Mentre nell’opinione pubblica ci si interroga sulle conseguenze dello smart working sulle abitudini delle persone, chi lavora nel settore IT sta verificando un fenomeno che nessuno (o quasi) si era aspettato. Se molte aziende stanno meditando di adottare la logica del lavoro flessibile come modalità normale di organizzazione, il secondo effetto di questo test “forzato” è una corsa all’aggiornamento delle infrastrutture aziendali.

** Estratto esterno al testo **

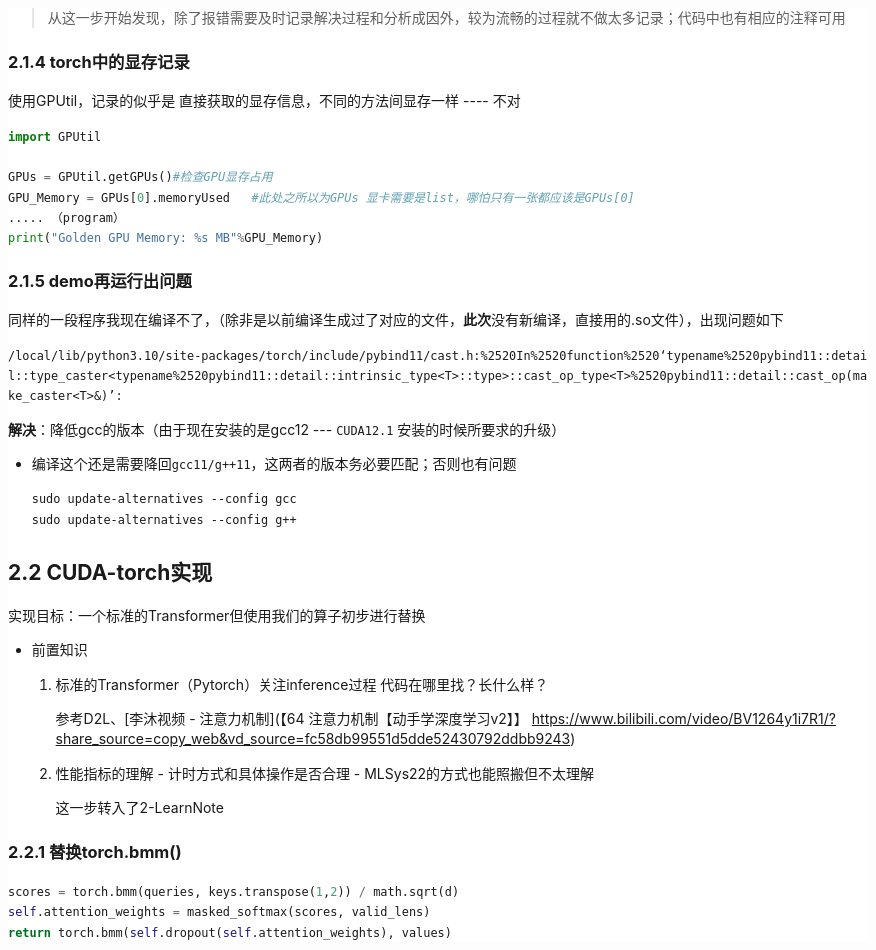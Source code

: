 > 从这一步开始发现，除了报错需要及时记录解决过程和分析成因外，较为流畅的过程就不做太多记录；代码中也有相应的注释可用



### 2.1.4 torch中的显存记录

使用GPUtil，记录的似乎是 直接获取的显存信息，不同的方法间显存一样 ---- 不对

```python
import GPUtil

GPUs = GPUtil.getGPUs()#检查GPU显存占用
GPU_Memory = GPUs[0].memoryUsed   #此处之所以为GPUs 显卡需要是list，哪怕只有一张都应该是GPUs[0]
..... （program）
print("Golden GPU Memory: %s MB"%GPU_Memory)
```



### 2.1.5 demo再运行出问题

同样的一段程序我现在编译不了，（除非是以前编译生成过了对应的文件，**此次**没有新编译，直接用的.so文件），出现问题如下

```shel
/local/lib/python3.10/site-packages/torch/include/pybind11/cast.h:%2520In%2520function%2520‘typename%2520pybind11::detail::type_caster<typename%2520pybind11::detail::intrinsic_type<T>::type>::cast_op_type<T>%2520pybind11::detail::cast_op(make_caster<T>&)’:
```

**解决**：降低gcc的版本（由于现在安装的是gcc12 --- `CUDA12.1` 安装的时候所要求的升级）

+ 编译这个还是需要降回`gcc11/g++11`，这两者的版本务必要匹配；否则也有问题

  ```shell
  sudo update-alternatives --config gcc
  sudo update-alternatives --config g++
  ```

  

## 2.2 CUDA-torch实现

实现目标：一个标准的Transformer但使用我们的算子初步进行替换

+ 前置知识

  1. 标准的Transformer（Pytorch）关注inference过程 代码在哪里找？长什么样？

     参考D2L、[李沐视频 - 注意力机制](【64 注意力机制【动手学深度学习v2】】 https://www.bilibili.com/video/BV1264y1i7R1/?share_source=copy_web&vd_source=fc58db99551d5dde52430792ddbb9243)

  2. 性能指标的理解 - 计时方式和具体操作是否合理 - MLSys22的方式也能照搬但不太理解

     这一步转入了2-LearnNote



### 2.2.1 替换torch.bmm()

```python
scores = torch.bmm(queries, keys.transpose(1,2)) / math.sqrt(d) 
self.attention_weights = masked_softmax(scores, valid_lens)
return torch.bmm(self.dropout(self.attention_weights), values)
```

Sono molte, infatti, le realtà che hanno dovuto affrontare grandi e piccoli problemi legati all’implementazione degli strumenti cloud o al semplice adattamento delle loro infrastrutture per consentire la connessione con strumenti software adeguati. In altre parole, tante (forse troppe) aziende si sono rese conto solo in quel momento che i loro sistemi erano diventati obsoleti. L’emergenza Covid, in quest’ottica, ha funzionato come una sonora “sveglia” per molte imprese che, come minimo, hanno realizzato di dover predisporre tutto il necessario per non farsi trovare impreparate nel caso di un’altra emergenza simile. In altri casi, però, l’esperimento ha semplicemente permesso di toccare con mano quali vantaggi offrono le tecnologie più avanzate e un’organizzazione del lavoro “smart”.

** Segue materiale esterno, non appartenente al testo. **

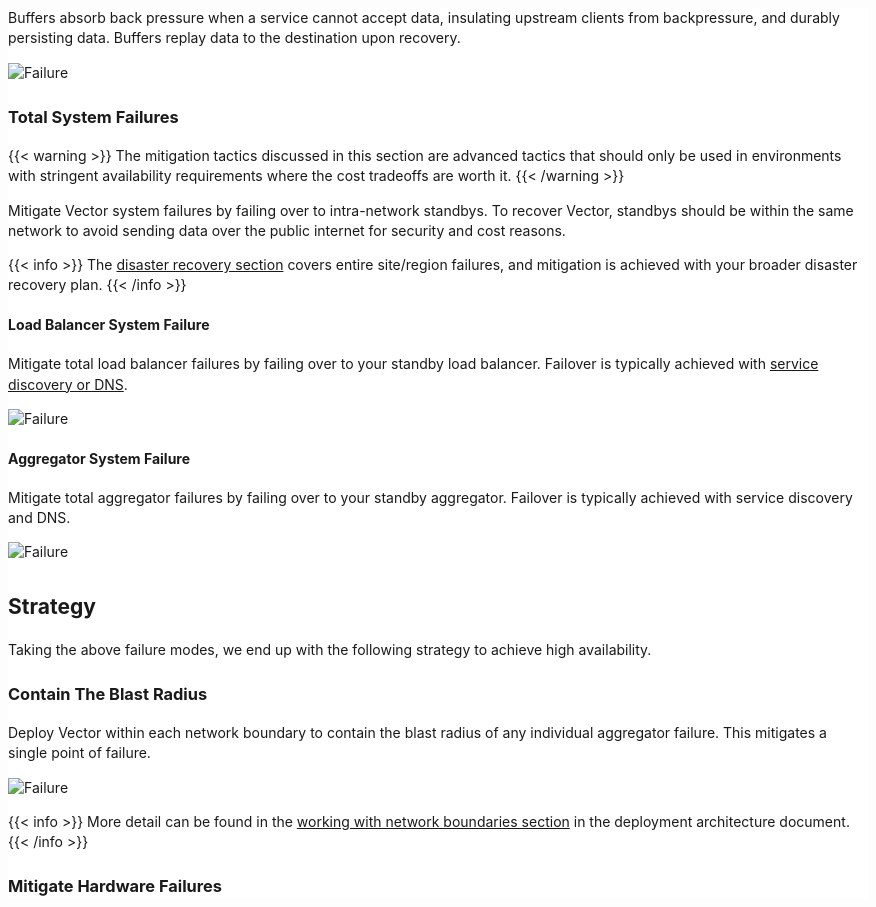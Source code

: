 Buffers absorb back pressure when a service cannot accept data, insulating upstream clients from backpressure, and durably persisting data. Buffers replay data to the destination upon recovery.

![Failure](/img/going-to-prod/ha/send-failure.png)

### Total System Failures

{{< warning >}}
The mitigation tactics discussed in this section are advanced tactics that should only be used in environments with stringent availability requirements where the cost tradeoffs are worth it.
{{< /warning >}}

Mitigate Vector system failures by failing over to intra-network standbys. To recover Vector, standbys should be within the same network to avoid sending data over the public internet for security and cost reasons.

{{< info >}}
The [disaster recovery section](#disaster-recovery--data-loss) covers entire site/region failures, and mitigation is achieved with your broader disaster recovery plan.
{{< /info >}}

#### Load Balancer System Failure

Mitigate total load balancer failures by failing over to your standby load balancer. Failover is typically achieved with [service discovery or DNS](/docs/setup/going-to-prod/architecting/#sd).

![Failure](/img/going-to-prod/ha/lb-failure.png)

#### Aggregator System Failure

Mitigate total aggregator failures by failing over to your standby aggregator. Failover is typically achieved with service discovery and DNS.

![Failure](/img/going-to-prod/ha/aggregator-failure.png)

## Strategy

Taking the above failure modes, we end up with the following strategy to achieve high availability.

### Contain The Blast Radius

Deploy Vector within each network boundary to contain the blast radius of any individual aggregator failure. This mitigates a single point of failure.

![Failure](/img/going-to-prod/ha/blast-radius.png)

{{< info >}}
More detail can be found in the [working with network boundaries section](/docs/setup/going-to-prod/architecting/#boundaries) in the deployment architecture document.
{{< /info >}}

### Mitigate Hardware Failures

Il fenomeno, d’altra parte, ha una sua logica: fino a quando non si ha la necessità di interfacciarsi con altri ecosistemi, la prospettiva da cui si guarda alla propria organizzazione è inevitabilmente distorta. Anche se non ci si avvita necessariamente nella palude del “abbiamo sempre fatto così”, l’assenza di confronto con le tecnologie che si muovono al di fuori del perimetro aziendale si trasforma inevitabilmente in un freno per l’innovazione. Chissà che tutto questo ora non cambi.